The big guy had a long recovery ahead, but he’d live.
Holden said, “You did good.”
Robert waited, hesitated, and said, “Did you find Jen?”
Holden nodded in answer, offering both truth and lie.
They’d gone for coffee, he and she and the brother, who’d joined them later, and morning had turned to evening with a speed that made a mockery of time. With humor, she’d given him a glimpse of a pain-filled past that rivaled his own, and with seriousness, glimpses of a mother he’d have loved and hated.

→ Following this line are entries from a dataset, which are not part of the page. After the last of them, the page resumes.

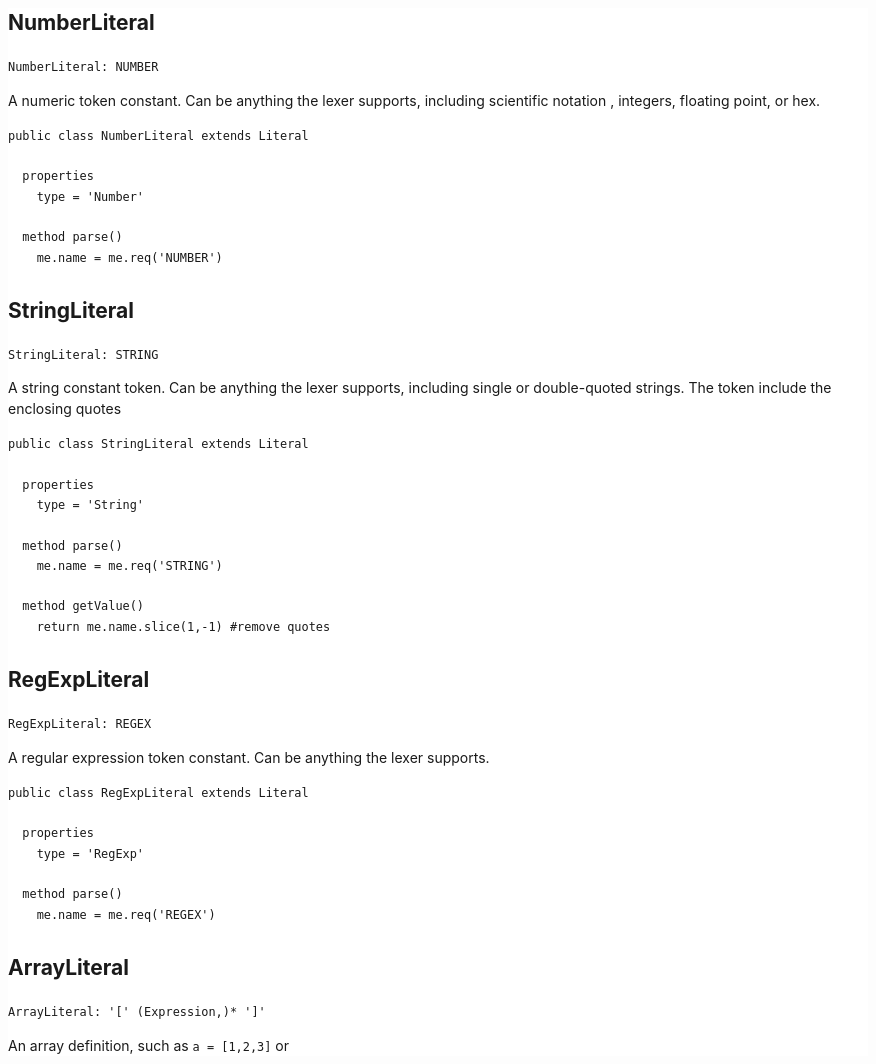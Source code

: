 
## NumberLiteral

`NumberLiteral: NUMBER`

A numeric token constant. Can be anything the lexer supports, including scientific notation
, integers, floating point, or hex.

    public class NumberLiteral extends Literal

      properties 
        type = 'Number'

      method parse()
        me.name = me.req('NUMBER')


## StringLiteral

`StringLiteral: STRING`

A string constant token. Can be anything the lexer supports, including single or double-quoted strings. 
The token include the enclosing quotes

    public class StringLiteral extends Literal

      properties 
        type = 'String'

      method parse()
        me.name = me.req('STRING')

      method getValue()
        return me.name.slice(1,-1) #remove quotes

## RegExpLiteral

`RegExpLiteral: REGEX`

A regular expression token constant. Can be anything the lexer supports.

    public class RegExpLiteral extends Literal

      properties 
        type = 'RegExp'

      method parse()
        me.name = me.req('REGEX')


## ArrayLiteral

`ArrayLiteral: '[' (Expression,)* ']'`

An array definition, such as `a = [1,2,3]`
or 
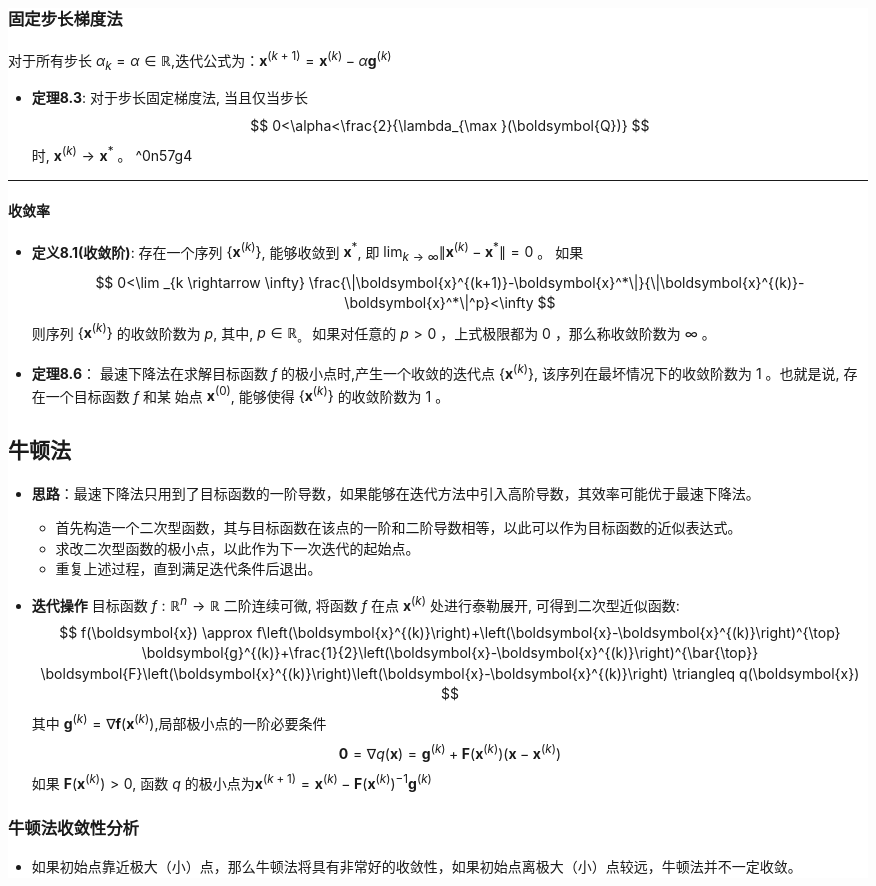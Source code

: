 ### 固定步长梯度法
对于所有步长 $\alpha_{k}=\alpha \in \mathbb{R}$,迭代公式为：$\boldsymbol{x}^{(k+1)}=\boldsymbol{x}^{(k)}-\alpha \boldsymbol{g}^{(k)}$
- **定理8.3**:
对于步长固定梯度法, 当且仅当步长
$$
0<\alpha<\frac{2}{\lambda_{\max }(\boldsymbol{Q})}
$$
时, $\boldsymbol{x}^{(k)} \rightarrow \boldsymbol{x}^*$ 。 ^0n57g4

---
#### 收敛率
- **定义8.1(收敛阶)**:
存在一个序列 $\left\{\boldsymbol{x}^{(k)}\right\}$, 能够收敛到 $\boldsymbol{x}^*$, 即 $\lim _{k \rightarrow \infty}\left\|\boldsymbol{x}^{(k)}-\boldsymbol{x}^*\right\|=0$ 。 如果
$$
0<\lim _{k \rightarrow \infty} \frac{\|\boldsymbol{x}^{(k+1)}-\boldsymbol{x}^*\|}{\|\boldsymbol{x}^{(k)}-\boldsymbol{x}^*\|^p}<\infty
$$
则序列 $\left\{\boldsymbol{x}^{(k)}\right\}$ 的收敛阶数为 $p$, 其中, $p \in \mathbb{R}_{\text {。 }}$
如果对任意的 $p>0$ ，上式极限都为 $0$ ，那么称收敛阶数为 $\infty$ 。

- **定理8.6**：
 最速下降法在求解目标函数 $f$ 的极小点时,产生一个收敛的迭代点 $\left\{\boldsymbol{x}^{(k)}\right\}$, 该序列在最坏情况下的收敛阶数为 1 。也就是说, 存在一个目标函数 $f$ 和某 始点 $\boldsymbol{x}^{(0)}$, 能够使得 $\left\{\boldsymbol{x}^{(k)}\right\}$ 的收敛阶数为 1 。

## 牛顿法
- **思路**：最速下降法只用到了目标函数的一阶导数，如果能够在迭代方法中引入高阶导数，其效率可能优于最速下降法。
    - 首先构造一个二次型函数，其与目标函数在该点的一阶和二阶导数相等，以此可以作为目标函数的近似表达式。
    - 求改二次型函数的极小点，以此作为下一次迭代的起始点。
    - 重复上述过程，直到满足迭代条件后退出。

- **迭代操作**
目标函数 $f: \mathbb{R}^n \rightarrow \mathbb{R}$ 二阶连续可微, 将函数 $f$ 在点 $\boldsymbol{x}^{(k)}$ 处进行泰勒展开, 可得到二次型近似函数:
$$
f(\boldsymbol{x}) \approx f\left(\boldsymbol{x}^{(k)}\right)+\left(\boldsymbol{x}-\boldsymbol{x}^{(k)}\right)^{\top} \boldsymbol{g}^{(k)}+\frac{1}{2}\left(\boldsymbol{x}-\boldsymbol{x}^{(k)}\right)^{\bar{\top}} \boldsymbol{F}\left(\boldsymbol{x}^{(k)}\right)\left(\boldsymbol{x}-\boldsymbol{x}^{(k)}\right) \triangleq q(\boldsymbol{x})
$$
其中 $\boldsymbol{g}^{(k)}=\nabla \boldsymbol{f}\left(\boldsymbol{x}^{(k)}\right)$,局部极小点的一阶必要条件
$$
\mathbf{0}=\nabla q(\boldsymbol{x})=\boldsymbol{g}^{(k)}+\boldsymbol{F}\left(\boldsymbol{x}^{(k)}\right)\left(\boldsymbol{x}-\boldsymbol{x}^{(k)}\right)
$$
如果 $\boldsymbol{F}\left(\boldsymbol{x}^{(k)}\right)>0$, 函数 $q$ 的极小点为$\boldsymbol{x}^{(k+1)}=\boldsymbol{x}^{(k)}-\boldsymbol{F}\left(\boldsymbol{x}^{(k)}\right)^{-1} \boldsymbol{g}^{(k)} \quad$ 

### 牛顿法收敛性分析
- 如果初始点靠近极大（小）点，那么牛顿法将具有非常好的收敛性，如果初始点离极大（小）点较远，牛顿法并不一定收敛。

She’d told him her name was Julia, though that wasn’t any truer than that her name was Jen, or that her brother’s name was John, or that he was Troy or Christopher, because names were placeholders that imparted a sliver of life story within a discrete slice of time, and Julia fit this one perfectly.
So yes, he’d found her, but he hadn’t found Jennifer White.
Robert could have found her, too, if he’d thought to look one floor up and eight rooms over. They’d closed down a bar, the three of them, and the siblings, needing a place to sleep, had invited themselves along to his hideaway.
He’d been in no mood to decline.
Robert said, “Did you kill her . . . ? Is she . . . ?”
“She’s alive, still in one piece, not hurt.”
A partial dose of tension drained from the kid’s posture. He kept his face toward the bed and, avoiding eye contact, said, “What happens to me now?”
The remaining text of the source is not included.